I just bough a nikon coolpix 950. I have been adjusting the image quality in order to get a higher resolution picture but to no avail. I can only get 72 dpi at 1600x 1200. The only time i got a 300 dpi shot was at the "hi" setting where 1 image uses 8MB of space.

Is there any other way of setting it so I can get a better resolution than 72 dpi and still get at least 8 pictures from an 8 MB card?

Thanks for the help!!!

-- Eric Rivor (erivor@pasqua.com), May 12, 1999

Answers

When you shoot at High uncompressed this is 1600x1200 resolution saved as a tiff file. This file should be about 5.6 MB. When you shoot High fine this is still 1600x1200 resolution, but the file is a jpeg file and is compressed to about 900K. With jpeg fine you loose very little information but just have a smaller file. 1600x1200 gives you an 8x10 print at about 150dpi which works good with a high quality inkjet printer.

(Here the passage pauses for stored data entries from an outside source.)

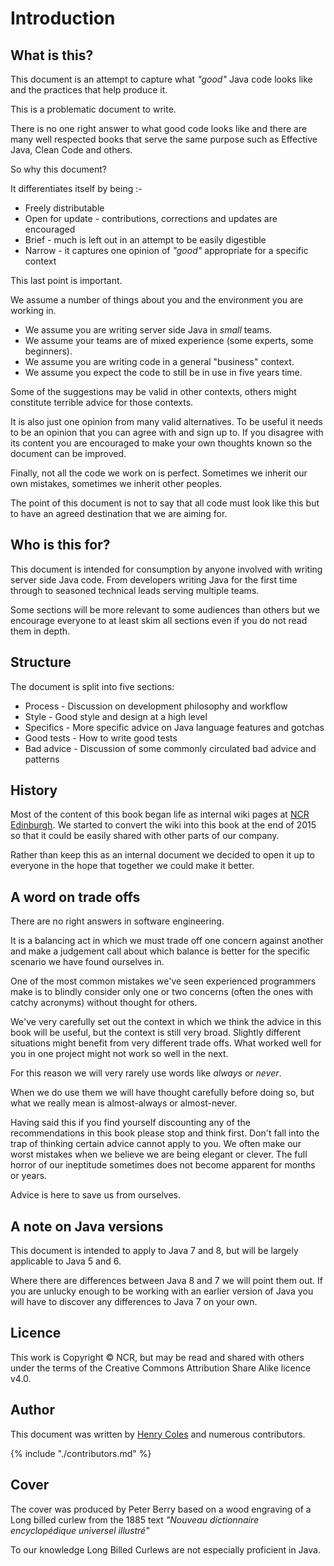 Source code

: # Introduction

## What is this? 

This document is an attempt to capture what *"good"* Java code looks like and the practices that help produce it.

This is a problematic document to write. 

There is no one right answer to what good code looks like and there are many well respected books that serve the same purpose such as Effective Java, Clean Code and others.

So why this document?

It differentiates itself by being :-

* Freely distributable
* Open for update - contributions, corrections and updates are encouraged
* Brief - much is left out in an attempt to be easily digestible 
* Narrow - it captures one opinion of *"good"* appropriate for a specific context

This last point is important. 

We assume a number of things about you and the environment you are working in.

* We assume you are writing server side Java in *small* teams.
* We assume your teams are of mixed experience (some experts, some beginners).
* We assume you are writing code in a general "business" context. 
* We assume you expect the code to still be in use in five years time. 

Some of the suggestions may be valid in other contexts, others might constitute terrible advice for those contexts.

It is also just one opinion from many valid alternatives. To be useful it needs to be an opinion that you can agree with and sign up to. If you disagree with its content you are encouraged to make your own thoughts known so the document can be improved.

Finally, not all the code we work on is perfect. Sometimes we inherit our own mistakes, sometimes we inherit other peoples. 

The point of this document is not to say that all code must look like this but to have an agreed destination that we are aiming for.

## Who is this for?

This document is intended for consumption by anyone involved with writing server side Java code. From developers writing Java for the first time through to seasoned technical leads serving multiple teams. 

Some sections will be more relevant to some audiences than others but we encourage everyone to at least skim all sections even if you do not read them in depth.

## Structure

The document is split into five sections:

* Process - Discussion on development philosophy and workflow 
* Style - Good style and design at a high level
* Specifics - More specific advice on Java language features and gotchas 
* Good tests - How to write good tests
* Bad advice - Discussion of some commonly circulated bad advice and patterns

## History

Most of the content of this book began life as internal wiki pages at [NCR Edinburgh](http://ncredinburgh.com). We started to convert the wiki into this book at the end of 2015 so that it could be easily shared with other parts of our company. 

Rather than keep this as an internal document we decided to open it up to everyone in the hope that together we could make it better. 

## A word on trade offs

There are no right answers in software engineering. 

It is a balancing act in which we must trade off one concern against another and make a judgement call about which balance is better for the specific scenario we have found ourselves in.

One of the most common mistakes we've seen experienced programmers make is to blindly consider only one or two concerns (often the ones with catchy acronyms) without thought for others. 

We've very carefully set out the context in which we think the advice in this book will be useful, but the context is still very broad. Slightly different situations might benefit from very different trade offs. What worked well for you in one project might not work so well in the next.

For this reason we will very rarely use words like *always* or *never*.

When we do use them we will have thought carefully before doing so, but what we really mean is almost-always or almost-never.

Having said this if you find yourself discounting any of the recommendations in this book please stop and think first. Don't fall into the trap of thinking certain advice cannot apply to you. We often make our worst mistakes when we believe we are being elegant or clever. The full horror of our ineptitude sometimes does not become apparent for months or years.

Advice is here to save us from ourselves.

## A note on Java versions

This document is intended to apply to Java 7 and 8, but will be largely applicable to Java 5 and 6.

Where there are differences between Java 8 and 7 we will point them out. If you are unlucky enough to be working with an earlier version of Java you will have to discover any differences to Java 7 on your own. 

## Licence

This work is Copyright &copy; NCR, but may be read and shared with others under the terms of the Creative Commons Attribution Share Alike licence v4.0.   

## Author

This document was written by [Henry Coles](https://twitter.com/0hjc) and numerous contributors.

{% include "./contributors.md" %}

## Cover
 
The cover was produced by Peter Berry based on a wood engraving of a Long billed curlew from the 1885 text *"Nouveau dictionnaire encyclopédique universel illustré"*
 
To our knowledge Long Billed Curlews are not especially proficient in Java.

When this is viewed on a monitor your picture will show up larger than 8x10 because you monitor resolution is about 72dpi. But you should be able to change the screen size in most any editng program. Your file size is not a function of dpi, but a function or your resolution and file compression.

-- Ralph (REObert@aol.com), May 12, 1999.

Well i don t understand that.. with my 950, all my printing are 300dpi (choosen with photoshop mac) and the result is 13 cm x 10 cm. And in standard mode, all pictures are about 460Kb.

-- Philippe Lepoivre Paris (phl@cogitel.fr), May 13, 1999.

The number of pixels (1600x1200) is fixed. Your editing software can vary the dpi (which by default of the software (not the camera) may be 72dpi (which is monitor resolution). If you use your software to increase the dpi (say to 150 for color printing) you will notice that the file size and number of pixels stays the same, but the physical picture size that comes out on your printer will be smaller. This is all normal (although somewhat confusing at first). If you think about it - it will start to make sense. Good luck and consider yourself on of the lucky ones that has found the camera in stock - I'm still trying to find one....

-- Jorge Casari (jcasari@mail.com), May 13, 1999.

Hi, There are several review and information articles on the Nikon at the following website:

http://come.to/digitaldarkroom

Enjoy! Howard

-- Howard (hposner1@swarthmore.edu), May 13, 1999.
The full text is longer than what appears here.